Task details
Below this line is a set of entries; quote exactly the lines from the line that contains "# 设计模式学习指南（Design Patten）" to the line that contains "5. [工厂方法模式](./005_FactoryMethod.md)", both lines included.

─── Supplied material ───

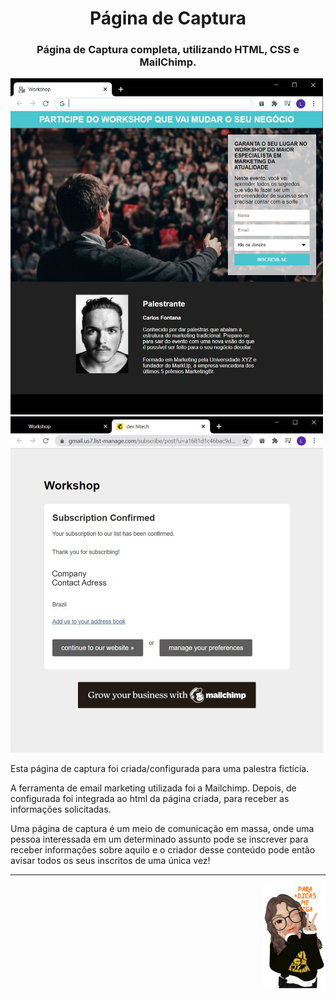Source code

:<h1 align="center">Página de Captura</h1> 

 <h3 align="center">Página de Captura completa, utilizando HTML, CSS e MailChimp.</h3>

<img src="https://github.com/narelo/capture-page/blob/main/images/example.JPG?raw=true" alt="home" width="500"> <img src="https://github.com/narelo/capture-page/blob/main/images/inscricao.JPG?raw=true" alt="subscription" width="500">

<p>Esta página de captura foi criada/configurada para uma palestra fictícia.</p>
<p>A ferramenta de email marketing utilizada foi a Mailchimp. Depois, de configurada foi integrada ao html da página criada, para receber as informações solicitadas.</p>
<p>Uma página de captura é um meio de comunicação em massa, onde uma pessoa interessada em um determinado assunto pode se inscrever para receber informações sobre aquilo e o criador desse conteúdo pode então avisar todos os seus inscritos de uma única vez!</p>

<hr>

<img src="https://github.com/narelo/capture-page/blob/main/images/avatar.png?raw=true" alt="avatar" align="right" width="100px">
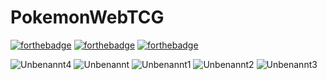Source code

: # PokemonWebTCG
[![forthebadge](https://forthebadge.com/images/badges/uses-html.svg)](http://forthebadge.com)
[![forthebadge](https://forthebadge.com/images/badges/uses-css.svg)](http://forthebadge.com)
[![forthebadge](https://forthebadge.com/images/badges/uses-js.svg)](http://forthebadge.com)

![Unbenannt4](https://github.com/user-attachments/assets/17534b0e-db99-411e-bf0f-cc11ac1d0f04)
![Unbenannt](https://github.com/user-attachments/assets/be745cb8-4f95-4795-bef4-b8dc41f915ea)
![Unbenannt1](https://github.com/user-attachments/assets/ca24d8ac-a71f-4fd3-9502-540f8b62297d)
![Unbenannt2](https://github.com/user-attachments/assets/e038d2c9-ea1f-472d-acb8-0902b144dc84)
![Unbenannt3](https://github.com/user-attachments/assets/b6b96c57-1ab3-41d4-a0f4-38ad9ae91a61)
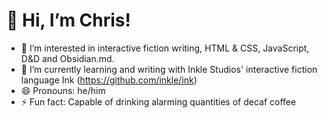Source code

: # 👋 Hi, I’m Chris!
- 👀 I’m interested in interactive fiction writing, HTML & CSS, JavaScript, D&D and Obsidian.md.
- 🌱 I’m currently learning and writing with Inkle Studios' interactive fiction language Ink (https://github.com/inkle/ink)
- 😄 Pronouns: he/him
- ⚡ Fun fact: Capable of drinking alarming quantities of decaf coffee
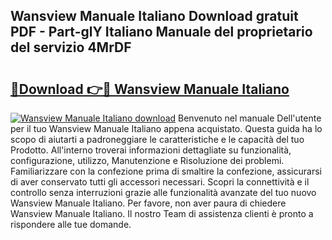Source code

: ## Wansview Manuale Italiano Download gratuit PDF - Part-glY Italiano Manuale del proprietario del servizio 4MrDF

# <h2><a href="http://dfc3s8y.blite.top/?on=Wansview+Manuale+Italiano">🔗Download 👉🔴 Wansview Manuale Italiano</a></h2>

[![Wansview Manuale Italiano download](https://i.imgur.com/lujVjoI.png)](http://dfc3s8y.blite.top/?on=Wansview+Manuale+Italiano)
Benvenuto nel manuale Dell'utente per il tuo Wansview Manuale Italiano appena acquistato. Questa guida ha lo scopo di aiutarti a padroneggiare le caratteristiche e le capacità del tuo Prodotto. All'interno troverai informazioni dettagliate su funzionalità, configurazione, utilizzo, Manutenzione e Risoluzione dei problemi. Familiarizzare con la confezione prima di smaltire la confezione, assicurarsi di aver conservato tutti gli accessori necessari. Scopri la connettività e il controllo senza interruzioni grazie alle funzionalità avanzate del tuo nuovo Wansview Manuale Italiano. Per favore, non aver paura di chiedere Wansview Manuale Italiano. Il nostro Team di assistenza clienti è pronto a rispondere alle tue domande.
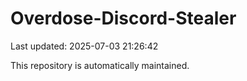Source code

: # Overdose-Discord-Stealer

Last updated: 2025-07-03 21:26:42

This repository is automatically maintained.
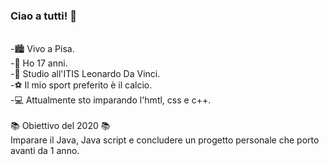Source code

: ### Ciao a tutti! 👋
<br>
-🏙️ Vivo a Pisa.<br>
-👦 Ho 17 anni.<br>
-📜 Studio all'ITIS Leonardo Da Vinci.<br>
-⚽ Il mio sport preferito è il calcio.<br>
-💻 Attualmente sto imparando l'hmtl, css e c++.<br>
<br>
📚 Obiettivo del 2020 📚<br>
Imparare il Java, Java script e concludere un progetto personale che porto avanti da 1 anno.


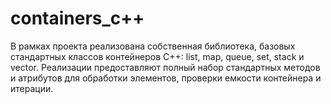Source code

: # containers_c++

В рамках проекта реализована собственная библиотека, базовых стандартных классов контейнеров C++: list, map, queue, set, stack и vector. 
Реализации предоставляют полный набор стандартных методов и атрибутов для обработки элементов, проверки емкости контейнера и итерации.
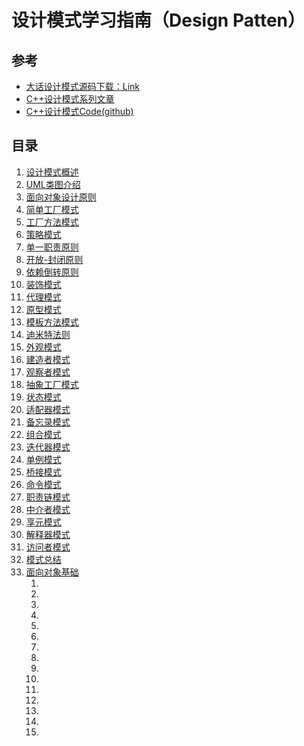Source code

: # 设计模式学习指南（Design Patten）

## 参考

- [大话设计模式源码下载：Link](www.cnblogs.com/Files/cj723/BigTalkDesignPattenSourceCode.rar)
- [C++设计模式系列文章](https://zhuanlan.zhihu.com/p/94877789)
- [C++设计模式Code(github)](https://github.com/FengJungle/DesignPattern)

## 目录

1. [设计模式概述](./001_Start.md)
2. [UML类图介绍](./002_UML.md)
3. [面向对象设计原则](./003_DesignPhilosophy.md)
4. [简单工厂模式](./004_SimpleFactory.md)
5. [工厂方法模式](./005_FactoryMethod.md)
6. [策略模式]()
7. [单一职责原则]()
8. [开放-封闭原则]()
9. [依赖倒转原则]()
10. [装饰模式]()
11. [代理模式]()
12. [原型模式]()
13. [模板方法模式]()
14. [迪米特法则]()
15. [外观模式]()
16. [建造者模式]()
17. [观察者模式]()
18. [抽象工厂模式]()
19. [状态模式]()
20. [适配器模式]()
21. [备忘录模式]()
22. [组合模式]()
23. [迭代器模式]()
24. [单例模式]()
25. [桥接模式]()
26. [命令模式]()
27. [职责链模式]()
28. [中介者模式]()
29. [享元模式]()
30. [解释器模式]()
31. [访问者模式]()
32. [模式总结]()
33. [面向对象基础]()
    1.  []()
    2.  []()
    3.  []()
    4.  []()
    5.  []()
    6.  []()
    7.  []()
    8.  []()
    9.  []()
    10. []()
    11. []()
    12. []()
    13. []()
    14. []()
    15. []()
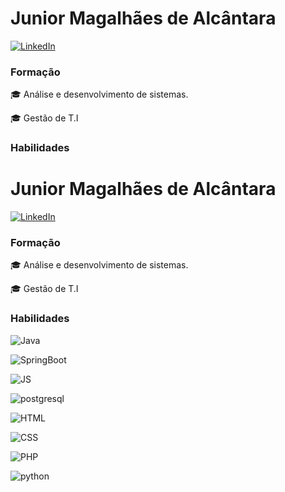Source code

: # Junior Magalhães de Alcântara

[![LinkedIn](https://img.shields.io/badge/-LinkedIn-000?style=for-the-badge&logo=linkedin&logoColor=30A3DC)](https://www.linkedin.com/in/juniormagalhaesalcantara/)

### Formação

 🎓 Análise e desenvolvimento de sistemas.

 🎓 Gestão de T.I

### Habilidades

# Junior Magalhães de Alcântara

[![LinkedIn](https://img.shields.io/badge/-LinkedIn-000?style=for-the-badge&logo=linkedin&logoColor=30A3DC)](https://www.linkedin.com/in/juniormagalhaesalcantara/)

### Formação

 🎓 Análise e desenvolvimento de sistemas.

 🎓 Gestão de T.I

### Habilidades


![Java](https://skillicons.dev/icons?i=java)

![SpringBoot](https://skillicons.dev/icons?i=spring)

![JS](https://skillicons.dev/icons?i=js)

![postgresql](https://skillicons.dev/icons?i=postgresql)

![HTML](https://skillicons.dev/icons?i=html)

![CSS](https://skillicons.dev/icons?i=css)

![PHP](https://skillicons.dev/icons?i=php)

![python](https://skillicons.dev/icons?i=python)



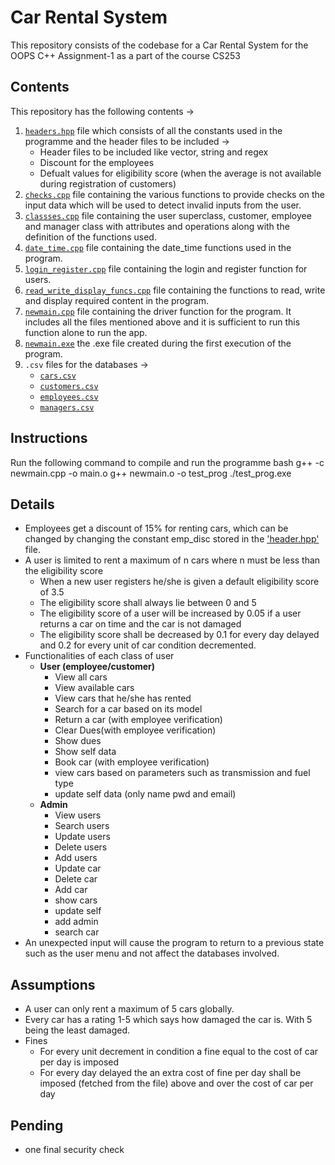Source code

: 
# Car Rental System
This repository consists of the codebase for a Car Rental System for the OOPS C++ Assignment-1 as a part of the course CS253

## Contents
This repository has the following contents &rarr;
1. [`headers.hpp`](/hraders.hpp) file which consists of all the constants used in the programme and the header files to be included &rarr;
    - Header files to be included like vector, string and regex
    - Discount for the employees 
    - Defualt values for eligibility score (when the average is not available during registration of customers)
2. [`checks.cpp`](/checks.cpp) file containing the various functions to provide checks on the input data which will be used to detect invalid inputs from the user.
3. [`classses.cpp`](/classes.cpp) file containing the user superclass, customer, employee and manager class with attributes and operations along with the definition of the functions used.
4. [`date_time.cpp`](/date_time.cpp) file containing the date_time functions used in the program.
5. [`login_register.cpp`](/login_register.cpp) file containing the login and register function for users.
6. [`read_write_display_funcs.cpp`](/raed_write_display_funcs.cpp) file containing the functions to read, write and display required content in the program.
7. [`newmain.cpp`](/newmain.cpp) file containing the driver function for the program. It includes all the files mentioned above and it is sufficient to run this function alone to run the app.
8. [`newmain.exe`](/newmain.exe) the .exe file created during the first execution of the program.
9. `.csv` files for the databases &rarr;
    - [`cars.csv`](/cars.csv)
    - [`customers.csv`](/customers.csv)
    - [`employees.csv`](/employees.csv)
    - [`managers.csv`](/managers.csv)


## Instructions 
Run the following command to compile and run the programme 
bash
g++ -c newmain.cpp -o main.o
g++ newmain.o -o test_prog
./test_prog.exe


## Details
- Employees get a discount of 15% for renting cars, which can be changed by changing the constant emp_disc stored in the ['header.hpp'](/header.hpp) file.
- A user is limited to rent a maximum of n cars where n must be less than the eligibility score
  - When a new user registers he/she is given a default eligibility score of 3.5
  - The eligibility score shall always lie between 0 and 5
  - The eligibility score of a user will be increased by 0.05 if a user returns a car on time and the car is not damaged
  - The eligibility score shall be decreased by 0.1 for every day delayed and 0.2 for every unit of car condition decremented.
- Functionalities of each class of user
  - **User (employee/customer)**
    - View all cars
    - View available cars
    - View cars that he/she has rented
    - Search for a car based on its model
    - Return a car (with employee verification)
    - Clear Dues(with employee verification)
    - Show dues
    - Show self data
    - Book car (with employee verification)
    - view cars based on parameters such as transmission and fuel type
    - update self data (only name pwd and email)
  - **Admin**
    - View users
    - Search users
    - Update users
    - Delete users
    - Add users
    - Update car
    - Delete car
    - Add car
    - show cars
    - update self
    - add admin
    - search car
- An unexpected input will cause the program to return to a previous state such as the user menu and not affect the databases involved.

## Assumptions 
- A user can only rent a maximum of 5 cars globally.
- Every car has a rating 1-5 which says how damaged the car is. With 5 being the least damaged.
- Fines
  - For every unit decrement in condition a fine equal to the cost of car per day is imposed
  - For every day delayed the an extra cost of fine per day shall be imposed (fetched from the file) above and over the cost of car per day

## Pending 
- one final security check
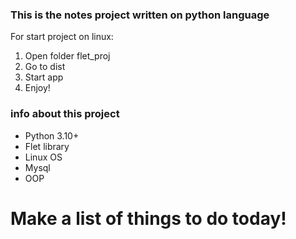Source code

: ### This is the notes project written on python language


For start project on linux:
1. Open folder flet_proj
2. Go to dist
3. Start app
4. Enjoy!




### info about this project

- Python 3.10+
- Flet library
- Linux OS
- Mysql 
- OOP





# Make a list of things to do today!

───

Answer to this problem
: # 设计模式学习指南（Design Patten）

## 参考

- [大话设计模式源码下载：Link](www.cnblogs.com/Files/cj723/BigTalkDesignPattenSourceCode.rar)
- [C++设计模式系列文章](https://zhuanlan.zhihu.com/p/94877789)
- [C++设计模式Code(github)](https://github.com/FengJungle/DesignPattern)

## 目录

1. [设计模式概述](./001_Start.md)
2. [UML类图介绍](./002_UML.md)
3. [面向对象设计原则](./003_DesignPhilosophy.md)
4. [简单工厂模式](./004_SimpleFactory.md)
5. [工厂方法模式](./005_FactoryMethod.md)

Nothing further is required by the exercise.